**What the task requires:** Repeat the records below exactly, leaving out every picture.

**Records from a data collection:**

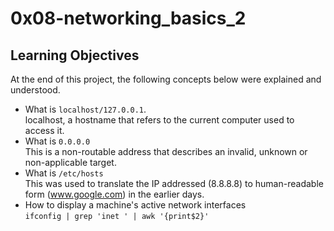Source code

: # 0x08-networking_basics_2
## Learning Objectives
At the end of this project, the following concepts below were explained and understood.
- What is `localhost/127.0.0.1`.
<br> localhost, a hostname that refers to the current computer used to access it.
- What is `0.0.0.0`
<br> This is a non-routable address that describes an invalid, unknown or non-applicable target.
- What is `/etc/hosts`
<br> This was used to translate the IP addressed (8.8.8.8) to human-readable form (www.google.com) in the earlier days.
- How to display a machine's active network interfaces
<br> `ifconfig | grep 'inet ' | awk '{print$2}'`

**Solution for this exercise:**
Source code

: # 0x08-networking_basics_2
## Learning Objectives
At the end of this project, the following concepts below were explained and understood.
- What is `localhost/127.0.0.1`.
<br> localhost, a hostname that refers to the current computer used to access it.
- What is `0.0.0.0`
<br> This is a non-routable address that describes an invalid, unknown or non-applicable target.
- What is `/etc/hosts`
<br> This was used to translate the IP addressed (8.8.8.8) to human-readable form (www.google.com) in the earlier days.
- How to display a machine's active network interfaces
<br> `ifconfig | grep 'inet ' | awk '{print$2}'`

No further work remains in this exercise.